1 9 7 2 (UK)
6 x 30 minute episodes
This six-part series premiered on Monday 10 July 1972, at 5.20 pm.
All the blood and thunder of Robert Louis Stevenson’s swashbuckling classic – murderous buccaneers, coral islands, roaring surf, hidden treasure – was captured in the Anglia Television production.
The characters – Long John Silver, Squire Trelawney, Dr Livesey, Ben Gunn and the pirates – came alive under the brush of John Worsley with the stories narrated by Paul Honeyman, who also produced the series. Ron Downing directed.
John Worsley and Paul Honeyman first met in a Newcastle pub when Honeyman – who’d just got out of the Gurkhas – was working on his first television job as a continuity announcer and newscaster. Lamenting the dearth of good storytelling on TV, the pair got together to produce Wind In The Willows and A Christmas Carol for Anglia TV. Both were strikingly successful.
Worsley had served as a war artist.
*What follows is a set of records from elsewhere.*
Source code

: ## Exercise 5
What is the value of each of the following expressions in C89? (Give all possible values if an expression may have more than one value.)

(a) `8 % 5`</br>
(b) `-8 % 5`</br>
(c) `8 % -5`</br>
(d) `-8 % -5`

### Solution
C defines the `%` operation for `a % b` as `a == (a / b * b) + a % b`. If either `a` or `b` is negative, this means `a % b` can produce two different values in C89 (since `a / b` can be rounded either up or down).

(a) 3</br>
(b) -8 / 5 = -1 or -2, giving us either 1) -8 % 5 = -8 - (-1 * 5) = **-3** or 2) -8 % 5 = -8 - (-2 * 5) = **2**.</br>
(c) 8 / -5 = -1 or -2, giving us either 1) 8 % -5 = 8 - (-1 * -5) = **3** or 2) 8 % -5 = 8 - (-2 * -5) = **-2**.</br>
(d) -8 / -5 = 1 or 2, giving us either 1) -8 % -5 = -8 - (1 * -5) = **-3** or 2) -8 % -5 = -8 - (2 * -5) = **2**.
Captured by the Germans, he was detained in the infamous prisoner-of-war camp Marlag O where he documented POW life with supplies provided by the Red Cross and his expertise was employed in the forging of identity papers for escapees and an ingenious escape attempt requiring the construction of a mannequin named Albert RN – later immortalised in a 1953 movie of the same name.
He was also a noted portrait painter, counting Field Marshall Montgomery, Walter de La Mare, and Edward Heath amongst his subjects.
Worsley and Honeyman went on to create the 10-part Anglia children’s series Baldmoney, Sneezewort, Dodder and Cloudberry (1975).
Worsley died on 3 October 2000 at the age of 81.